Stuttgart - Wie schön der Stadtgarten an der Universität einmal war, das kann sich heute kaum noch jemand vorstellen, denn fast nichts ist davon übrig geblieben: Vor 100 Jahren gehörten Garten und Gebäude zu den beliebtesten Ausflugszielen Stuttgarts – heute ist der Betonbrunnen mit Sand verfüllt, viele Häuser am Rande sind von zweifelhafter architektonischer Qualität, und sowieso hat man im Laufe der Jahre immer mehr Gartenfläche abgeknapst. Aber halt, nun kann man es sich doch wieder vorstellen: In einer Ausstellung des Instituts für Architekturgeschichte im Foyer der Universitätsbibliothek ist der Zustand vor 1940 anhand von Bildern und Modellen rekonstruiert.

 

Tatsächlich ist der Stadtgarten um das Jahr 1870 fast aus einem Guss entstanden. Denn außer mit dem Katharinenhospital und dem ersten Teil des Königlichen Polytechnikums war das Gelände um die „Seewiesen“ noch kaum bebaut, und nun wollten die Bürger dort einen urbanen Bereich schaffen, mit dem man über die Stadt hinaus renommieren konnte. Die Gestaltung des Gartens, angelehnt an französische Vorbilder, sei „topmodern“ gewesen, sagt Elisabeth Szymczyk, die mit Institutsleiter Klaus Jan Philipp und vor allem mit einer Gruppe von Studierenden die Ausstellung entworfen hat.

Aber auch die Häuser, die den Garten begrenzten, konnten sich sehen lassen – fast alle sind nach 1945 beseitigt worden, weil man einen modernden Universitätscampus anlegen wollte. Die Garnisonskirche (auf dem Foto vorne Mitte) war im Krieg kaum beschädigt worden; dennoch wurde sie abgerissen. Im „Panorama“ von 1889 (links neben Garnisonskirche) war ein 95 Meter langes und zehn Meter hohes Monumentalgemälde zu sehen – bei der Eröffnung verherrlichte man die Schlacht von Villiers-Champigny aus dem 1870er-Krieg. Die Landesgewerbehalle, erbaut 1881 (großes längliches Gebäude links), war der Stolz der Bürger: In der Konstruktion aus Glas, Eisen und Backstein fanden bedeutende Ausstellungen statt, wie die Bauausstellung 1908, bei der bekannte Architekten wie Theodor Fischer moderne Einfamilienhäuser auf Zeit schufen.

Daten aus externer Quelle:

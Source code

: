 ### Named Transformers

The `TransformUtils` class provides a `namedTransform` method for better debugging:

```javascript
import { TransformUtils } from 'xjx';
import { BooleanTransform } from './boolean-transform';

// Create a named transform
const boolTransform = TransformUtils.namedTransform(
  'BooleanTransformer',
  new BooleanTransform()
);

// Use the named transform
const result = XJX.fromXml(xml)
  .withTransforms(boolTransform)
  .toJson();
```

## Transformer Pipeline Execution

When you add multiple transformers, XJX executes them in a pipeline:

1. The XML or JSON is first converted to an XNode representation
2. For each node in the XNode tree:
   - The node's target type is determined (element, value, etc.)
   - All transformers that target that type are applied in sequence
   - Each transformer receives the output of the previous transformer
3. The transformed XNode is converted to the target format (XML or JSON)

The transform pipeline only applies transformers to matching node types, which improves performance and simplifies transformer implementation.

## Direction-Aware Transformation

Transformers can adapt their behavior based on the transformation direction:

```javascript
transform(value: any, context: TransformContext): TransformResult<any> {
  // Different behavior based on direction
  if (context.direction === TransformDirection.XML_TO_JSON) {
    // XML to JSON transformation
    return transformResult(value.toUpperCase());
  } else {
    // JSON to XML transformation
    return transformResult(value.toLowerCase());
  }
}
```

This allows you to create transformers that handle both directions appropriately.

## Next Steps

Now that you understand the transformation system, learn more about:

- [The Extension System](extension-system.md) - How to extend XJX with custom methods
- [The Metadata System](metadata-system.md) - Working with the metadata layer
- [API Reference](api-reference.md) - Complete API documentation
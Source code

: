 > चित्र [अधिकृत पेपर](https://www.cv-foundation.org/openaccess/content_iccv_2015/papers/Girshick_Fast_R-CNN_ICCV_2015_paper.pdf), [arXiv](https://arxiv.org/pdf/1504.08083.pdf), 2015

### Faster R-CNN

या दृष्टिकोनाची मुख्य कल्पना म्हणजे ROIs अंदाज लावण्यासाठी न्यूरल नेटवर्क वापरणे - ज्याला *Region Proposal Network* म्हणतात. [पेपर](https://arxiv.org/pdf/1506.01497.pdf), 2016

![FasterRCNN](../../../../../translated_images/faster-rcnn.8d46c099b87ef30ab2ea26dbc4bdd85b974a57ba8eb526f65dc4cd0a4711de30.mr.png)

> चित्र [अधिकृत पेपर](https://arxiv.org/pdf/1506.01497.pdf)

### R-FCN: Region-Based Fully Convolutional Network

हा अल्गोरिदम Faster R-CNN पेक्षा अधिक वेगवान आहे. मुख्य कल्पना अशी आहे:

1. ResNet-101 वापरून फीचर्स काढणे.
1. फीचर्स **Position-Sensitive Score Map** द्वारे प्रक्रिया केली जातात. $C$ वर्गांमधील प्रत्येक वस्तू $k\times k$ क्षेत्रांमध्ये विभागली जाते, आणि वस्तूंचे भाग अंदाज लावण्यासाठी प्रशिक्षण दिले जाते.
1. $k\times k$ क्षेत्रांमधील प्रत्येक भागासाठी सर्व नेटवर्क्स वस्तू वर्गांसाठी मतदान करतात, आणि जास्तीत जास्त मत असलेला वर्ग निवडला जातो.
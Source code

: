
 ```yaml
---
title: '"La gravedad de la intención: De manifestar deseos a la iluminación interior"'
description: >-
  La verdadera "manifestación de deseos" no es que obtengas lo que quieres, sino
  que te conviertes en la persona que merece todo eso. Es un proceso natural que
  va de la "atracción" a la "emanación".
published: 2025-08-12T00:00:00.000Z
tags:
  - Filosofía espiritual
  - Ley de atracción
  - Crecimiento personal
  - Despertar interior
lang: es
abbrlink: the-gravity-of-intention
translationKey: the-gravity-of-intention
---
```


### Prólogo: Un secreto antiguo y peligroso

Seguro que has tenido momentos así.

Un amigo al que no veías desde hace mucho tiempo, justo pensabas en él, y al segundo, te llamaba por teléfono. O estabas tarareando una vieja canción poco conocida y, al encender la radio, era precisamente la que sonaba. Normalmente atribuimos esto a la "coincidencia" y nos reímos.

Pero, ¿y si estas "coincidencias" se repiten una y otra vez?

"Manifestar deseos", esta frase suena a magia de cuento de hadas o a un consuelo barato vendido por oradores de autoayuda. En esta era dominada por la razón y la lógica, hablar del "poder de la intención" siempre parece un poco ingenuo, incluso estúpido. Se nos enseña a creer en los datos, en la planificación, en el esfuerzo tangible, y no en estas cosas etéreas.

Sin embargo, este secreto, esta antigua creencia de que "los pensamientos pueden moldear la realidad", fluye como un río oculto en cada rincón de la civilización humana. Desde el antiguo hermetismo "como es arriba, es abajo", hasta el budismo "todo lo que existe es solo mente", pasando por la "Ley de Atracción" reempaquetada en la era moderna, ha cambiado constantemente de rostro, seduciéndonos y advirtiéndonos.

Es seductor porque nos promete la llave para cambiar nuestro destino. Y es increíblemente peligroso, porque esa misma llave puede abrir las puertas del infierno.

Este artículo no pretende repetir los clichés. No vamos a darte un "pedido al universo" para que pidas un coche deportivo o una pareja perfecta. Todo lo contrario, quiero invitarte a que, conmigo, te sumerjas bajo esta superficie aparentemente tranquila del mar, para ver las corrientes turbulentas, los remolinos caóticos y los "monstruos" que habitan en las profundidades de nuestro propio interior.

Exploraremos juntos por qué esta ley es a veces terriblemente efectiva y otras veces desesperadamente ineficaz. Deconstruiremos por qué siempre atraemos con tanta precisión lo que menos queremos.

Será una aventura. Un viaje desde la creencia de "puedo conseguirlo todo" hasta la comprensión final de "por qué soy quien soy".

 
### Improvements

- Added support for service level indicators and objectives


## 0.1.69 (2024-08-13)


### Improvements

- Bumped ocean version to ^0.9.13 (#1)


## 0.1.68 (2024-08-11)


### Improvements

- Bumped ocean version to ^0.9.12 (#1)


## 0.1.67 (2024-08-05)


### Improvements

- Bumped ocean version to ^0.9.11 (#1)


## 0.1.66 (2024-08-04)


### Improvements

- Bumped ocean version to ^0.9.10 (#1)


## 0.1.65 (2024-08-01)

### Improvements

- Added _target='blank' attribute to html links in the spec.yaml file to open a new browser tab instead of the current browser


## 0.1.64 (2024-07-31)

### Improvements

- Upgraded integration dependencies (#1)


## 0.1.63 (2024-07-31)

Das Weinhaus am See muss sehr idyllisch gewesen sein

Die frühere Baugewerbeschule ist eines von zwei Gebäuden, die erhalten geblieben sind; dort ist heute die Hochschule für Technik untergebracht. Und in einem nicht abgerissenen Flügel des Polytechnikums hat heute das Rektoramt der Universität Stuttgart seinen Sitz (Professor Philipp zeigt mit dem Finger darauf). Zentraler Anlaufpunkt für die Bürger war allerdings das Weinhaus am See (dreigliedriges niedriges Gebäude rechts neben Landesgewerbehalle) mit einer Trinkstube und einem Restaurant.

Aber damit nicht genug: es gab noch das Real-Gymnasium, das später in Dillmann-Gymnasium umbenannt wurde, ein Palmenhaus, viele prächtige Bürgerhäuser und nicht zuletzt das Ausstellungsgebäude des württembergischen Kunstvereins mit einer Fassade voller Giebel und ionischer Säulen. Es wurde erst 1969 abgerissen, weil man ein neues Unigebäude errichten wollte, was aber nie geschah. Bis heute ist dort, neben den Uni-Hochhäusern, nur ein Parkplatz. „Da kann man schon wehmütig werden“, meint denn auch Klaus Jan Philipp.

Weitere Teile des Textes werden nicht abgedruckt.